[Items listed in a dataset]
== Segment start ==
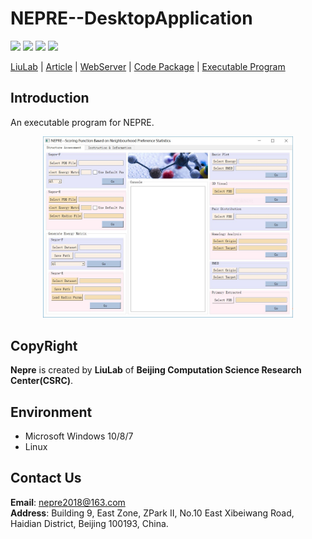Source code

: # NEPRE--DesktopApplication

![](https://img.shields.io/badge/license-GNU-seagreen.svg?style=flat-square)
![](https://img.shields.io/badge/version-V2.0-blue.svg?style=flat-square)
![](https://img.shields.io/badge/language-Python-orange.svg?style=flat-square)
![](https://img.shields.io/badge/platform-Linux|Windows-lightgrey.svg?style=flat-square)


[LiuLab]() | [Article]() | [WebServer]() | [Code Package]() | [Executable Program]()


Introduction
---------------
An executable program for NEPRE.  
<div align="center">
<img style="flex-grow:1; flex-shrink:1; border: 0px solid black;" src="./pics/UI2.JPG" width="400" />
</div>





CopyRight
-------------
**Nepre** is created by **LiuLab** of **Beijing Computation Science Research Center(CSRC)**.

Environment
-------------
* Microsoft Windows 10/8/7
* Linux

Contact Us
-------------
**Email**: nepre2018@163.com  
**Address**: Building 9, East Zone, ZPark II, No.10 East Xibeiwang Road, Haidian District, Beijing 100193, China.


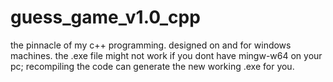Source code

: # guess_game_v1.0_cpp

the pinnacle of my c++ programming.
designed on and for windows machines.
the .exe file might not work if you dont have mingw-w64 on your pc;
recompiling the code can generate the new working .exe for you.
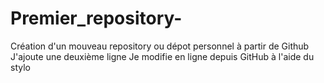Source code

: # Premier_repository-
Création d'un mouveau repository ou dépot personnel à partir de Github
J'ajoute une deuxième ligne
Je modifie en ligne depuis GitHub à l'aide du stylo

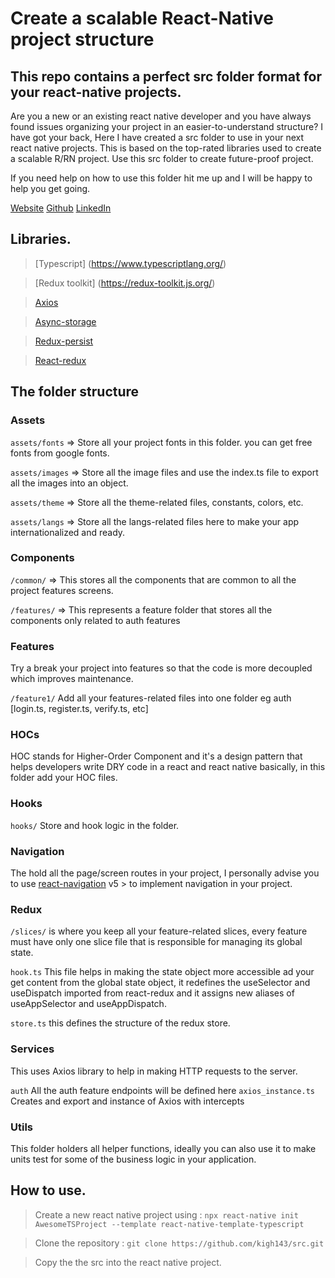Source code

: # Create a scalable React-Native project structure

## This repo contains a perfect src folder format for your react-native projects.

Are you a new or an existing react native developer and you have always found issues organizing your project in an easier-to-understand structure? I have got your back, Here I have created a src folder to use in your next react native projects. This is  based on the top-rated libraries used to create a scalable R/RN project. Use this src folder to create future-proof project.

If you need help on how to use this folder hit me up and I will be happy to help you get going.

[Website](https://ghkatende.com)
[Github](https://github.com/kigh143)
[LinkedIn](https://www.linkedin.com/in/hakim-katende-710375148)


##  Libraries.

>   [Typescript] (https://www.typescriptlang.org/) 

>   [Redux toolkit] (https://redux-toolkit.js.org/)

>   [Axios](https://www.npmjs.com/package/axios)

>   [Async-storage](https://github.com/react-native-async-storage/async-storage)

>   [Redux-persist](https://www.npmjs.com/package/redux-persist)

>  [ React-redux](https://www.npmjs.com/package/react-redux)


##  The folder structure

### Assets

`assets/fonts`  => Store all your project fonts in this folder. you can get free fonts from google fonts.

`assets/images` => Store all the image files and use the index.ts file to export all the images into an object.

`assets/theme` => Store all the theme-related files, constants, colors, etc.

`assets/langs` => Store all the langs-related files here to make your app internationalized and ready.

### Components

`/common/` => This stores all the components that are common to all the project features screens.

`/features/` => This represents a feature folder that stores all the components only related to auth features

### Features

Try a break your project into features so that the code is more decoupled which improves maintenance.

`/feature1/` Add all your features-related files into one folder eg auth [login.ts, register.ts, verify.ts, etc]

### HOCs

HOC stands for Higher-Order Component and it's a design pattern that helps developers write DRY code in a react and react native basically, in this folder add your HOC files.

### Hooks
`hooks/` Store and hook logic in the folder.

### Navigation

The hold all the page/screen routes in your project, I personally advise you to use [react-navigation](https://reactnavigation.org/) v5 > to implement navigation in your project.

### Redux

`/slices/` is where you keep all your feature-related slices, every feature must have only one slice file that is responsible for managing its global state.

`hook.ts` This file helps in making the state object more accessible ad your get content from the global state object, it redefines the useSelector and useDispatch imported from react-redux and it assigns new aliases of useAppSelector and useAppDispatch.

`store.ts` this defines the structure of the redux store.

### Services

This uses Axios library to help in making HTTP requests to the server. 

`auth`  All the auth feature endpoints will be defined here
`axios_instance.ts` Creates and export and instance of Axios with intercepts

### Utils

This folder holders all helper functions, ideally you can also use it to make units test for some of the business logic in your application.

##  How to use.

> Create a new react native project using : `npx react-native init AwesomeTSProject --template react-native-template-typescript`

> Clone the repository : `git clone https://github.com/kigh143/src.git`

> Copy the the src into the react native project.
== Segment end ==
Directions for this task: Would you state how many lines of the data above hold the string "logic"? Reply with the number alone.

Exercise result: 2